Production Training Runs

Step-by-step commands for training all model sizes on the Windows Systems Programming dataset

This guide provides copy-paste commands for running production training on all model sizes using the Windows Systems Programming dataset. Start with the 0.5B model to validate your setup, then scale up.

Quick Reference

Model	SFT Time	RAFT Time	Total
Qwen2.5-Coder-0.5B	~30 min	~1 hour	~1.5 hours
Qwen2.5-Coder-1.5B	~1 hour	~2 hours	~3 hours
Qwen2.5-Coder-3B	~1.5 hours	~3 hours	~4.5 hours
Qwen2.5-Coder-7B	~2.5 hours	~5 hours	~7.5 hours

Dataset: Windows Curriculum (361 problems, MinGW/MSVC compatible)

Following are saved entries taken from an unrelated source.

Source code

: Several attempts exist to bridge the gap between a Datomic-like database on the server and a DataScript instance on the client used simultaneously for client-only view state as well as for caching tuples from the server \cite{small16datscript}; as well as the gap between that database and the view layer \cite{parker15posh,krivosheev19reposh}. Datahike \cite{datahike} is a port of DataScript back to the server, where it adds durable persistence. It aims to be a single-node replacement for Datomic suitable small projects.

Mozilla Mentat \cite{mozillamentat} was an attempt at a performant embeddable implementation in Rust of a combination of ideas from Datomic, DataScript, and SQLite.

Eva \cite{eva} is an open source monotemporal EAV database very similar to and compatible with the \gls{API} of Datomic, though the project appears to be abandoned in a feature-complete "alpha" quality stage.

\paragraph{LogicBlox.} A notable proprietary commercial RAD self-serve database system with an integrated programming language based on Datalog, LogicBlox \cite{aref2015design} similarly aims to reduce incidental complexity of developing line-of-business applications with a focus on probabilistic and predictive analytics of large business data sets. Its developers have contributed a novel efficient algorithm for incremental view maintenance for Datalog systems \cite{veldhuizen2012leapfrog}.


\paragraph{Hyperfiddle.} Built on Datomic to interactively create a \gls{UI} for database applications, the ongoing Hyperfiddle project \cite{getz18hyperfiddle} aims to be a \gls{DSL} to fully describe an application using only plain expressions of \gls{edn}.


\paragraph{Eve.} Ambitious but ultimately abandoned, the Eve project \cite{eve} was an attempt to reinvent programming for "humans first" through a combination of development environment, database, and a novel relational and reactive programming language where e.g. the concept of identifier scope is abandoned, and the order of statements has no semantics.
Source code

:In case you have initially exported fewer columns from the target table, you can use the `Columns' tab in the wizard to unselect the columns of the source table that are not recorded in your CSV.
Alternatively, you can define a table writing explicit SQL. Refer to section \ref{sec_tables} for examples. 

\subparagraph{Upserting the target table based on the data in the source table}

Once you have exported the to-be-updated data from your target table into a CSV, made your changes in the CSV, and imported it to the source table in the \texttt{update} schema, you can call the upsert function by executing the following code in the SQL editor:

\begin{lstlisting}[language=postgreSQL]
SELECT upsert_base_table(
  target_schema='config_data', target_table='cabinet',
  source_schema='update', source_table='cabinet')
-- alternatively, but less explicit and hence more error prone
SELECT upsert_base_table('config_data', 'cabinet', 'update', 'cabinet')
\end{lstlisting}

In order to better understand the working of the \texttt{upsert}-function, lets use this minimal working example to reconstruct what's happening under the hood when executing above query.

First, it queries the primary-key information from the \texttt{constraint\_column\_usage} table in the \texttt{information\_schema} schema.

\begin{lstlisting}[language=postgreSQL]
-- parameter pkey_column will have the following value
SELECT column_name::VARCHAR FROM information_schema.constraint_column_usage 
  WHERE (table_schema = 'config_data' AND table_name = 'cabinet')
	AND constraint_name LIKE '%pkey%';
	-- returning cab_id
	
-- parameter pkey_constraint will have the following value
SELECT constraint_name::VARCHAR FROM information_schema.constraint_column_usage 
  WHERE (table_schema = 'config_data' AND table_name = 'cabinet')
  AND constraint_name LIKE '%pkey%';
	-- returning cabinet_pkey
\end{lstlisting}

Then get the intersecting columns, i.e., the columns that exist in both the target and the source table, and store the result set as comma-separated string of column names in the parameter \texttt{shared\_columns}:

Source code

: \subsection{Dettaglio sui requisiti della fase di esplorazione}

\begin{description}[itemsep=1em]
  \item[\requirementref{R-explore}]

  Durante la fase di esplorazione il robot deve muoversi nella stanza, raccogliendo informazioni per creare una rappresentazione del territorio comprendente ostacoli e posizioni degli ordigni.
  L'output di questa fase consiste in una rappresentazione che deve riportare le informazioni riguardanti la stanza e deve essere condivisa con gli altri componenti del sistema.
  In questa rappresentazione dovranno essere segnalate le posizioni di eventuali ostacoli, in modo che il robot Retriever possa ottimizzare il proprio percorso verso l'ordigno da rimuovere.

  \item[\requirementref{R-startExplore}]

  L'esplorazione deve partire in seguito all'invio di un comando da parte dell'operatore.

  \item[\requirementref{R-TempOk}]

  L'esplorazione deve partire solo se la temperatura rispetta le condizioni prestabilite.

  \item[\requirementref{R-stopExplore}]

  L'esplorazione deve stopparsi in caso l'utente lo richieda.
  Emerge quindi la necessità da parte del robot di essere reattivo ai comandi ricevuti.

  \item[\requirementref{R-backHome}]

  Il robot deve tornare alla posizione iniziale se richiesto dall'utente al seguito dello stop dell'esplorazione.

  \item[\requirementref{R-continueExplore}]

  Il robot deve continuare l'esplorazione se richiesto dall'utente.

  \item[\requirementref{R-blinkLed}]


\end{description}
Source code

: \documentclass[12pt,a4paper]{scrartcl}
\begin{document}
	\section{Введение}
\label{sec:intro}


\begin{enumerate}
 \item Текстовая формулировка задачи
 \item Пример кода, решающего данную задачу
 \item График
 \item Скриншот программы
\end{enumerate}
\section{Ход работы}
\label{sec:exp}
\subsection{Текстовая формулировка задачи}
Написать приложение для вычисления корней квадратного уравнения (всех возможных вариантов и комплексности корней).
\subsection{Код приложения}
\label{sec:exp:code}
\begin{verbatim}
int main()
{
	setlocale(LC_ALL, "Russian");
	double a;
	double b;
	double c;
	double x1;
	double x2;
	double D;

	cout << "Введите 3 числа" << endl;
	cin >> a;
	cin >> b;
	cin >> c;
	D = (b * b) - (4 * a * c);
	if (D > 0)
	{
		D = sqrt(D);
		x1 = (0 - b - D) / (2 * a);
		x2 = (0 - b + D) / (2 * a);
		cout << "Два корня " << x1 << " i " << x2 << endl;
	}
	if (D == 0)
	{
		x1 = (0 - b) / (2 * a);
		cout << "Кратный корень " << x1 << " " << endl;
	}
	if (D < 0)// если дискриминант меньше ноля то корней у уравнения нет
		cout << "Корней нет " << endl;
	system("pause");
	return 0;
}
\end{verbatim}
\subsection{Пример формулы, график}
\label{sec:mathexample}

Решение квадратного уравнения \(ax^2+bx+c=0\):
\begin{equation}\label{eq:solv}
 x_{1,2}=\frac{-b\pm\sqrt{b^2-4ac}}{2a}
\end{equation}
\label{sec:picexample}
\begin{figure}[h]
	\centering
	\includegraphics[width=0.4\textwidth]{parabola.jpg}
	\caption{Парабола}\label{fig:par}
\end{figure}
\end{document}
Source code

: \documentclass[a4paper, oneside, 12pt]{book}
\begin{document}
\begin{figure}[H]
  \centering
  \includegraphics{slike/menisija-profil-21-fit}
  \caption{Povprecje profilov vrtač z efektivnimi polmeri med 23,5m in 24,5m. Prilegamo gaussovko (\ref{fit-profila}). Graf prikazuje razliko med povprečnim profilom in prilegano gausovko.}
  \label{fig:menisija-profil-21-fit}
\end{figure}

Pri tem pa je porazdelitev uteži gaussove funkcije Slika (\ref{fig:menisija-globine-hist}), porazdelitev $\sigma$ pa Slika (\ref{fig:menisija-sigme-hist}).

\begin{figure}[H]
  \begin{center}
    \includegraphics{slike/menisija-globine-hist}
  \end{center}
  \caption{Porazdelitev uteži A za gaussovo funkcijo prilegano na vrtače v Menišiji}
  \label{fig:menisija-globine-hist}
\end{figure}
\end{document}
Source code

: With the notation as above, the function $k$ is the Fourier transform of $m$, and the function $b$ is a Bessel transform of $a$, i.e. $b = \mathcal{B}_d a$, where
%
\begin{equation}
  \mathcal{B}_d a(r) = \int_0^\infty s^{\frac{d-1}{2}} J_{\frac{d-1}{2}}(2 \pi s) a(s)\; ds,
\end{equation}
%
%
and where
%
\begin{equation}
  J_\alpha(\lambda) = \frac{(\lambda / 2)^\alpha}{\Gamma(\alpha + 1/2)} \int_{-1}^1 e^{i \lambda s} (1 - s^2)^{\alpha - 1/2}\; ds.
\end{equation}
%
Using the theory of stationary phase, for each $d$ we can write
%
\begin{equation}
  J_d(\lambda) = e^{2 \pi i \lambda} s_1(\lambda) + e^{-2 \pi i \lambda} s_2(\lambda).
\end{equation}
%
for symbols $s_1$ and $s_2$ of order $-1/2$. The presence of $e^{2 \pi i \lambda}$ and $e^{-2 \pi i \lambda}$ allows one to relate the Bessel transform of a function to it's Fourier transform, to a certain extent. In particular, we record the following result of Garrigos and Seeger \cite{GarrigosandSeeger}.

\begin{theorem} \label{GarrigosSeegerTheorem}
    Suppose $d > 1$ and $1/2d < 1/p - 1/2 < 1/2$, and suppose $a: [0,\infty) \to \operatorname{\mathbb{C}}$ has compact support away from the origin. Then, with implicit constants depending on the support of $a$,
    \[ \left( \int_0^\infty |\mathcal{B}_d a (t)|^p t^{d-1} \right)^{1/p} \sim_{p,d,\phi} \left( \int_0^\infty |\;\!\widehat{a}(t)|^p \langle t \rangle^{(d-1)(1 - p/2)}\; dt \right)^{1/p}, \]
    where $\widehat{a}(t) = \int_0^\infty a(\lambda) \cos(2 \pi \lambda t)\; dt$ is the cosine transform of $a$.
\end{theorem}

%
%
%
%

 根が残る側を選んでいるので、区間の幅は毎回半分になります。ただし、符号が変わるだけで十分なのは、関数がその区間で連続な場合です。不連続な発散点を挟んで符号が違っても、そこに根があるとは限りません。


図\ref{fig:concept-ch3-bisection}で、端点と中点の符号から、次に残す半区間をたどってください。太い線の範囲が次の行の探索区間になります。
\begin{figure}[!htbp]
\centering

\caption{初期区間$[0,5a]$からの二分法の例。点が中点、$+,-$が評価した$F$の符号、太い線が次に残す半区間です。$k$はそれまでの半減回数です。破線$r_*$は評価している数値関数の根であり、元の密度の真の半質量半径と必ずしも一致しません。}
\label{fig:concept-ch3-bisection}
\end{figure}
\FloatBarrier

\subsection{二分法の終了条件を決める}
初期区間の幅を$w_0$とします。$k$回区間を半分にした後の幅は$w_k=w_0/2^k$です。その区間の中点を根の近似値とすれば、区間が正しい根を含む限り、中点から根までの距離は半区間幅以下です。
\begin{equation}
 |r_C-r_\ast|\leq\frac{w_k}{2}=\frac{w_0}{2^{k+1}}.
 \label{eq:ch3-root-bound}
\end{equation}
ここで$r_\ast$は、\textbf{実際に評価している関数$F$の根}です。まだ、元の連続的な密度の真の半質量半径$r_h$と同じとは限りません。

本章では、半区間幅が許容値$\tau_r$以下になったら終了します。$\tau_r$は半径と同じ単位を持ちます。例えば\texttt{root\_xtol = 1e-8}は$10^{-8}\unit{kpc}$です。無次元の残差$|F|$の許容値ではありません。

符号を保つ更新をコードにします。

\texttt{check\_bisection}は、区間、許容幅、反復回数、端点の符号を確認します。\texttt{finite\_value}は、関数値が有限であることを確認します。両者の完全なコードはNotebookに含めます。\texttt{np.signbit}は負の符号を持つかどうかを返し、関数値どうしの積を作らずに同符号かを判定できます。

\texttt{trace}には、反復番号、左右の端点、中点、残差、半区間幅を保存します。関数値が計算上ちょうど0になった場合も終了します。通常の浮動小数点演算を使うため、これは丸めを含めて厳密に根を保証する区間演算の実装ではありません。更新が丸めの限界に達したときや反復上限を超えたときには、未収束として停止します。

Default Verifier: MinGW (no Windows machine required)

Pre-Flight Checklist

Before starting, verify your environment is ready.

Fedora (Toolbox)

# 1. Check toolbox exists
toolbox list | grep halo-forge

# 2. Check dataset exists
ls -la ~/projects/halo-forge/datasets/windows_curriculum/windows_systems_full_*.jsonl

# 3. Check disk space (need ~50GB free)
df -h ~

# 4. Check GPU
rocm-smi

# 5. Check MinGW is installed
x86_64-w64-mingw32-g++ --version

Ubuntu/Docker

# 1. Check image exists
docker images | grep halo-forge
# or: podman images | grep halo-forge

# 2-5. Same checks as Fedora (run from host before entering container)

Verifier Options

The Windows dataset can be verified with two different compilers:

Verifier	Platform	Compiles	Executes	Requires
`mingw`	Linux	Yes	No	`mingw-w64` package
`msvc`	Remote	Yes	Optional	Windows build server

MinGW (Recommended for Getting Started)

Use MinGW for quick compile-only verification on Linux. No Windows machine required.

# Install MinGW (Fedora)
sudo dnf install mingw64-gcc-c++

# Install MinGW (Ubuntu)
sudo apt install mingw-w64

# Quick benchmark with MinGW
halo-forge benchmark run \
  --model Qwen/Qwen2.5-Coder-0.5B \
  --prompts datasets/windows_curriculum/windows_systems_full_rlvr.jsonl \
  --verifier mingw \
  --samples 10 \
  --output results/windows/baseline_mingw.json

Limitation: MinGW can only verify that code compiles. It cannot run the executables.

MSVC (Full Verification)

Use MSVC for full compile + run + output verification. Requires a Windows build server.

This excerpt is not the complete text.